Chicago Board of Trade soybean futures are expected to start Tuesday's day session on the defensive, following through on the overnight theme due to an absence of fresh supportive news.

 

CBOT soybean futures are seen opening 2 cents to 3 cents lower.

 

September soybeans could edge higher, buoyed by tight stocks and a lack of deliveries against the spot month.

 

Improving weather outlooks for developing crops in the Midwest are weighing on prices, with the absence of a frost threat limiting upside movement, analysts said.

 

Mild weakness in outside financial markets is expected to aide the lower tone, as the market awaits fresh support news.

 

However, a tight old crop carryover and the uncertainty of new crop potential due to the 2009 crop's need for an extended growing season are expected to remain underpinning features in the market, analysts said.

 

A technical analyst said first resistance for November soybeans is seen at US$9.90 and then at US$10.00. First support is seen at Monday's low of US$9.67 1/4 and then at US$9.50.

 

The T-storm Weather forecast said temperatures in the Midwest will continue to warm up from Friday through Sunday. This warm up will allow filling rates to occur at near normal rates, T-storm Weather said. Abundant sunshine is forecast for most days in the Midwest heading into the weekend.

 

U.S. Department of Agriculture on Monday reported 69% of the U.S. soybean crop was in good-to-excellent condition, unchanged from last week.

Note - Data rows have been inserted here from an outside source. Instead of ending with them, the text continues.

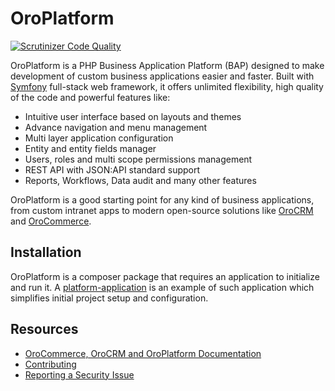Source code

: # OroPlatform

[![Scrutinizer Code Quality](https://scrutinizer-ci.com/g/oroinc/platform/badges/quality-score.png?b=master)](https://scrutinizer-ci.com/g/oroinc/platform/?branch=master)

OroPlatform is a PHP Business Application Platform (BAP) designed to make development of custom business applications
easier and faster. Built with [Symfony](http://symfony.com/) full-stack web framework, it offers unlimited flexibility,
high quality of the code and powerful features like:
 
 - Intuitive user interface based on layouts and themes
 - Advance navigation and menu management
 - Multi layer application configuration
 - Entity and entity fields manager
 - Users, roles and multi scope permissions management
 - REST API with JSON:API standard support
 - Reports, Workflows, Data audit and many other features
 
OroPlatform is a good starting point for any kind of business applications, from custom intranet apps to
modern open-source solutions like [OroCRM](https://www.orocrm.com) and [OroCommerce](https://www.orocommerce.com). 

## Installation

OroPlatform is a composer package that requires an application to initialize and run it.
A [platform-application](https://github.com/orocrm/platform-application) is an example of such application which
simplifies initial project setup and configuration.

Resources
---------

  * [OroCommerce, OroCRM and OroPlatform Documentation](https://doc.oroinc.com)
  * [Contributing](https://doc.oroinc.com/community/contribute/)
  * [Reporting a Security Issue](https://doc.oroinc.com/community/report-issues/security/)
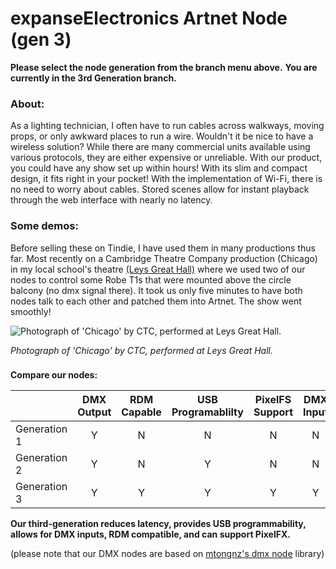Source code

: # expanseElectronics Artnet Node (gen 3)

**Please select the node generation from the branch menu above.**
**You are currently in the 3rd Generation branch.**


### **About:**
As a lighting technician, I often have to run cables across walkways, moving props, or only awkward places to run a wire. Wouldn't it be nice to have a wireless solution? While there are many commercial units available using various protocols, they are either expensive or unreliable. With our product, you could have any show set up within hours! With its slim and compact design, it fits right in your pocket! With the implementation of Wi-Fi, there is no need to worry about cables. Stored scenes allow for instant playback through the web interface with nearly no latency. 

### **Some demos:**
Before selling these on Tindie, I have used them in many productions thus far. Most recently on a Cambridge Theatre Company production (Chicago) in my local school's theatre [(Leys Great Hall)](https://www.theleys.net/591/venue-hire/great-hall) where we used two of our nodes to control some Robe T1s that were mounted above the circle balcony (no dmx signal there). It took us only five minutes to have both nodes talk to each other and patched them into Artnet. The show went smoothly!

![Photograph of 'Chicago' by CTC, performed at Leys Great Hall.](https://www.lightsoundjournal.com/wp-content/uploads/2020/01/Robe-Chicago-DSC_5091-photo-by-Eliza-Wilmot-e1578990456228.jpg "Photograph of 'Chicago' by CTC, performed at Leys Great Hall.")

*Photograph of 'Chicago' by CTC, performed at Leys Great Hall.*

### 
**Compare our nodes:**

|               | DMX Output    | RDM Capable | USB Programablilty | PixelFS Support | DMX Input       |
| ------------- |:-------------:|:-----------:|:------------------:| :---------------: | :---------:   |
| Generation 1  | Y             | N           | N                  | N               | N               |
| Generation 2  | Y             | N           | Y                  | N               | N               |
| Generation 3  | Y             | Y           | Y                  | Y               | Y               |

**Our third-generation reduces latency, provides USB programmability, allows for DMX inputs, RDM compatible, and can support PixelFX.**

(please note that our DMX nodes are based on [mtongnz's dmx node](https://github.com/mtongnz) library)
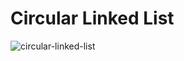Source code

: # Circular  Linked List 

![circular-linked-list](https://user-images.githubusercontent.com/5207501/89659973-dc706b00-d8fa-11ea-9eed-138c64db486d.PNG)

Ninety-three percent of the crop was reported setting pods, on par with last year, but below the five-year average of 96%.

 

Three percent of the crop is dropping leaves, according to the USDA.

 

The report is a reflection of a late maturing crop, with soybeans as a whole probably needing to get through mid-October before encountering a hard freeze to reach their potential, said Mario Balletto, an analyst with Citigroup Global Markets Inc.

 

In overseas markets, China's soybean futures traded on the Dalian Commodity Exchange settled lower Tuesday, but the fall was moderate compared with Monday's panic tumble as some short sellers squared their positions. The benchmark May 2010 soybean contract settled RMB27 lower at RMB3,671 a metric tonne.

 

Soybean output in Heilongjiang province, China's biggest producing region, is likely to fall by a higher-than-expected one third from a year earlier due to bad weather, a government-backed Web site said Monday. Drought and low temperatures, as well as the increasing possibility of an early frost in the northeast, are threatening the crop's output, said the China Oil Web site, backed by state-owned China Grain Reserves Corp., citing the results from its recent field trip.

 

Crude palm oil futures on Malaysia's derivatives exchange ended lower Tuesday on speculative trade, while lower export estimates weighed on prices, said trade participants. The benchmark November CPO contract on the Bursa Malaysia Derivatives ended at MYR2,303 a metric tonne, down MYR67.

 

CBOT September soyoil deliveries totaled 2,869 lots. Customer accounts at Man Professional Clearing issued 844 lots. The house account at ADM Investor Services stopped five lots, while customer accounts at Man Professional Clearing stopped 1,058 lots. The last trade date assigned was Aug. 31.